### [TASK DETAILS]
When you transcribe the records that follow, reproduce each line exactly as given.

╭─ DATA SHOWN

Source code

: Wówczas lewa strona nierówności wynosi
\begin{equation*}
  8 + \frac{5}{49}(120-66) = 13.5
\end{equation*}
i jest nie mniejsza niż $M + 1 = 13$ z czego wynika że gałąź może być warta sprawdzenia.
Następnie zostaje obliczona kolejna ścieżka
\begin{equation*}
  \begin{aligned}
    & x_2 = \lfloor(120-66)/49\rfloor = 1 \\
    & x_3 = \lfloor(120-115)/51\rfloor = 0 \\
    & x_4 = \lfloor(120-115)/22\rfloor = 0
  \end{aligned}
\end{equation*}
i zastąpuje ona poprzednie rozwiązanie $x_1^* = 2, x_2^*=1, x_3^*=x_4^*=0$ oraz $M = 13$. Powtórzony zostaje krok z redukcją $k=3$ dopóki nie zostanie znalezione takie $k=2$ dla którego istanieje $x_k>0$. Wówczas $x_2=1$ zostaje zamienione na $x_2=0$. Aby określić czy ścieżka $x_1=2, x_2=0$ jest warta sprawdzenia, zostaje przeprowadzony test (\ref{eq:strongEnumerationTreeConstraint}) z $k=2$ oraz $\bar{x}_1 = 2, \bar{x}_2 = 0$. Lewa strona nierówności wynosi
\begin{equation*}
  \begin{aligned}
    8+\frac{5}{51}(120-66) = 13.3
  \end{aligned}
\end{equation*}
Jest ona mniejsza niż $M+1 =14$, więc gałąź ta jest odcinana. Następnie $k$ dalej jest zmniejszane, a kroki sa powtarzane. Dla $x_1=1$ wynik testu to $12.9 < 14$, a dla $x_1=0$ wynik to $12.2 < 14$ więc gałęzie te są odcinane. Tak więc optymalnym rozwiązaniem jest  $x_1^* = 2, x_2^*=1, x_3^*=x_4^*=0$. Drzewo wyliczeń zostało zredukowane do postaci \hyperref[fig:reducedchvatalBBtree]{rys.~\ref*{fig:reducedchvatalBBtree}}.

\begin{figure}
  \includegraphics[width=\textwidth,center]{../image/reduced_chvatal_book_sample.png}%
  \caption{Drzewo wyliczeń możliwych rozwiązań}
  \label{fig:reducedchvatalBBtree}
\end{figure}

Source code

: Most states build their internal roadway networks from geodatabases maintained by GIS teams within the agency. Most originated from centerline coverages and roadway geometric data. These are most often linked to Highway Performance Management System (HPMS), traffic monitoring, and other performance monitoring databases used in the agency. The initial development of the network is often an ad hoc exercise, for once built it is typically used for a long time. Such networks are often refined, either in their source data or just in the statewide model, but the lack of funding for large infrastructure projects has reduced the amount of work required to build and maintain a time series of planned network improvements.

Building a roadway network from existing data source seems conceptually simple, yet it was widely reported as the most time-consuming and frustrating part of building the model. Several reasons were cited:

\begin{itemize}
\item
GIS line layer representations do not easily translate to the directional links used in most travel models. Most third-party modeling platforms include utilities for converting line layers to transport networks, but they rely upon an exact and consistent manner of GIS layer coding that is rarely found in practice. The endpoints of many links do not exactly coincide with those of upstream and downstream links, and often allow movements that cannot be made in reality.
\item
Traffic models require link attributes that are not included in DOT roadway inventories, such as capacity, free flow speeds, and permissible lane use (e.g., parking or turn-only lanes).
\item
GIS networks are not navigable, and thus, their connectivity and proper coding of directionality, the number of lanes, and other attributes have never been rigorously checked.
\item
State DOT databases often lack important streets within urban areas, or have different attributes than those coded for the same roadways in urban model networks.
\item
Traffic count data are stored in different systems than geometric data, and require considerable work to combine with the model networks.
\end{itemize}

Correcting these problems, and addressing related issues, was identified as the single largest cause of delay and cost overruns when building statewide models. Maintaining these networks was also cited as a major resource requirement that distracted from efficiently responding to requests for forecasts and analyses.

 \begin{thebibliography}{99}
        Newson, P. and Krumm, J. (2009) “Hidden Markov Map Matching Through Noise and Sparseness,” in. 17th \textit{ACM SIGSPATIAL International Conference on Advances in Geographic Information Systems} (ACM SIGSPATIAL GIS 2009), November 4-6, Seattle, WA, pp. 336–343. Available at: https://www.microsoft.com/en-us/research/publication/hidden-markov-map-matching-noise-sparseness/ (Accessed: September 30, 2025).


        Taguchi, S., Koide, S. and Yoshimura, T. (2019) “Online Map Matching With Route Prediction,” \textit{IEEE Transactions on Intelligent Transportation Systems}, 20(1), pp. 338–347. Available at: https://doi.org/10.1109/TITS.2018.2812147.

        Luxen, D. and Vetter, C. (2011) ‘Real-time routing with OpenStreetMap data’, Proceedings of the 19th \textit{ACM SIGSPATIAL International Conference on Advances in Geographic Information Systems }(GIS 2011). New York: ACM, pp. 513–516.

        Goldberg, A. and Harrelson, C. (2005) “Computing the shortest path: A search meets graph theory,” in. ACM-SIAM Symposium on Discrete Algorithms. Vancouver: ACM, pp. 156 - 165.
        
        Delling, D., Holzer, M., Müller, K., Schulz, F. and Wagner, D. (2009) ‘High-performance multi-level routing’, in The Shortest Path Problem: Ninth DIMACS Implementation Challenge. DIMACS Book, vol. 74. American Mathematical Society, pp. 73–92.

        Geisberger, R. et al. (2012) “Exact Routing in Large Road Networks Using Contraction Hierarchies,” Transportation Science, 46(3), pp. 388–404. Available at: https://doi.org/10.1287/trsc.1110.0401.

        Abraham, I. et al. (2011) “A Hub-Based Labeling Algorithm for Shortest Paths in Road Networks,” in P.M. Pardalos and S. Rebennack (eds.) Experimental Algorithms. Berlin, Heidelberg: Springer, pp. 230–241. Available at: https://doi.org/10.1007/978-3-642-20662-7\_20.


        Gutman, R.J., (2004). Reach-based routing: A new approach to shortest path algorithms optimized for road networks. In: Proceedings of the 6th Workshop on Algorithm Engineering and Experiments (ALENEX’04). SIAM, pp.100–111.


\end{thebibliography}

╰─

### [ANSWER FOR THE TASK]
Source code

: Wówczas lewa strona nierówności wynosi
\begin{equation*}
  8 + \frac{5}{49}(120-66) = 13.5
\end{equation*}
i jest nie mniejsza niż $M + 1 = 13$ z czego wynika że gałąź może być warta sprawdzenia.
Następnie zostaje obliczona kolejna ścieżka
\begin{equation*}
  \begin{aligned}
    & x_2 = \lfloor(120-66)/49\rfloor = 1 \\
    & x_3 = \lfloor(120-115)/51\rfloor = 0 \\
    & x_4 = \lfloor(120-115)/22\rfloor = 0
  \end{aligned}
\end{equation*}
i zastąpuje ona poprzednie rozwiązanie $x_1^* = 2, x_2^*=1, x_3^*=x_4^*=0$ oraz $M = 13$. Powtórzony zostaje krok z redukcją $k=3$ dopóki nie zostanie znalezione takie $k=2$ dla którego istanieje $x_k>0$. Wówczas $x_2=1$ zostaje zamienione na $x_2=0$. Aby określić czy ścieżka $x_1=2, x_2=0$ jest warta sprawdzenia, zostaje przeprowadzony test (\ref{eq:strongEnumerationTreeConstraint}) z $k=2$ oraz $\bar{x}_1 = 2, \bar{x}_2 = 0$. Lewa strona nierówności wynosi
\begin{equation*}
  \begin{aligned}
    8+\frac{5}{51}(120-66) = 13.3
  \end{aligned}
\end{equation*}
Jest ona mniejsza niż $M+1 =14$, więc gałąź ta jest odcinana. Następnie $k$ dalej jest zmniejszane, a kroki sa powtarzane. Dla $x_1=1$ wynik testu to $12.9 < 14$, a dla $x_1=0$ wynik to $12.2 < 14$ więc gałęzie te są odcinane. Tak więc optymalnym rozwiązaniem jest  $x_1^* = 2, x_2^*=1, x_3^*=x_4^*=0$. Drzewo wyliczeń zostało zredukowane do postaci \hyperref[fig:reducedchvatalBBtree]{rys.~\ref*{fig:reducedchvatalBBtree}}.

\begin{figure}
  \includegraphics[width=\textwidth,center]{../image/reduced_chvatal_book_sample.png}%
  \caption{Drzewo wyliczeń możliwych rozwiązań}
  \label{fig:reducedchvatalBBtree}
\end{figure}

Source code

: Most states build their internal roadway networks from geodatabases maintained by GIS teams within the agency. Most originated from centerline coverages and roadway geometric data. These are most often linked to Highway Performance Management System (HPMS), traffic monitoring, and other performance monitoring databases used in the agency. The initial development of the network is often an ad hoc exercise, for once built it is typically used for a long time. Such networks are often refined, either in their source data or just in the statewide model, but the lack of funding for large infrastructure projects has reduced the amount of work required to build and maintain a time series of planned network improvements.

Building a roadway network from existing data source seems conceptually simple, yet it was widely reported as the most time-consuming and frustrating part of building the model. Several reasons were cited:

\begin{itemize}
\item
GIS line layer representations do not easily translate to the directional links used in most travel models. Most third-party modeling platforms include utilities for converting line layers to transport networks, but they rely upon an exact and consistent manner of GIS layer coding that is rarely found in practice. The endpoints of many links do not exactly coincide with those of upstream and downstream links, and often allow movements that cannot be made in reality.
\item
Traffic models require link attributes that are not included in DOT roadway inventories, such as capacity, free flow speeds, and permissible lane use (e.g., parking or turn-only lanes).
\item
GIS networks are not navigable, and thus, their connectivity and proper coding of directionality, the number of lanes, and other attributes have never been rigorously checked.
\item
State DOT databases often lack important streets within urban areas, or have different attributes than those coded for the same roadways in urban model networks.
\item
Traffic count data are stored in different systems than geometric data, and require considerable work to combine with the model networks.
\end{itemize}

Correcting these problems, and addressing related issues, was identified as the single largest cause of delay and cost overruns when building statewide models. Maintaining these networks was also cited as a major resource requirement that distracted from efficiently responding to requests for forecasts and analyses.

 \begin{thebibliography}{99}
        Newson, P. and Krumm, J. (2009) “Hidden Markov Map Matching Through Noise and Sparseness,” in. 17th \textit{ACM SIGSPATIAL International Conference on Advances in Geographic Information Systems} (ACM SIGSPATIAL GIS 2009), November 4-6, Seattle, WA, pp. 336–343. Available at: https://www.microsoft.com/en-us/research/publication/hidden-markov-map-matching-noise-sparseness/ (Accessed: September 30, 2025).


        Taguchi, S., Koide, S. and Yoshimura, T. (2019) “Online Map Matching With Route Prediction,” \textit{IEEE Transactions on Intelligent Transportation Systems}, 20(1), pp. 338–347. Available at: https://doi.org/10.1109/TITS.2018.2812147.

        Luxen, D. and Vetter, C. (2011) ‘Real-time routing with OpenStreetMap data’, Proceedings of the 19th \textit{ACM SIGSPATIAL International Conference on Advances in Geographic Information Systems }(GIS 2011). New York: ACM, pp. 513–516.

        Goldberg, A. and Harrelson, C. (2005) “Computing the shortest path: A search meets graph theory,” in. ACM-SIAM Symposium on Discrete Algorithms. Vancouver: ACM, pp. 156 - 165.
        
        Delling, D., Holzer, M., Müller, K., Schulz, F. and Wagner, D. (2009) ‘High-performance multi-level routing’, in The Shortest Path Problem: Ninth DIMACS Implementation Challenge. DIMACS Book, vol. 74. American Mathematical Society, pp. 73–92.

        Geisberger, R. et al. (2012) “Exact Routing in Large Road Networks Using Contraction Hierarchies,” Transportation Science, 46(3), pp. 388–404. Available at: https://doi.org/10.1287/trsc.1110.0401.

        Abraham, I. et al. (2011) “A Hub-Based Labeling Algorithm for Shortest Paths in Road Networks,” in P.M. Pardalos and S. Rebennack (eds.) Experimental Algorithms. Berlin, Heidelberg: Springer, pp. 230–241. Available at: https://doi.org/10.1007/978-3-642-20662-7\_20.


        Gutman, R.J., (2004). Reach-based routing: A new approach to shortest path algorithms optimized for road networks. In: Proceedings of the 6th Workshop on Algorithm Engineering and Experiments (ALENEX’04). SIAM, pp.100–111.


\end{thebibliography}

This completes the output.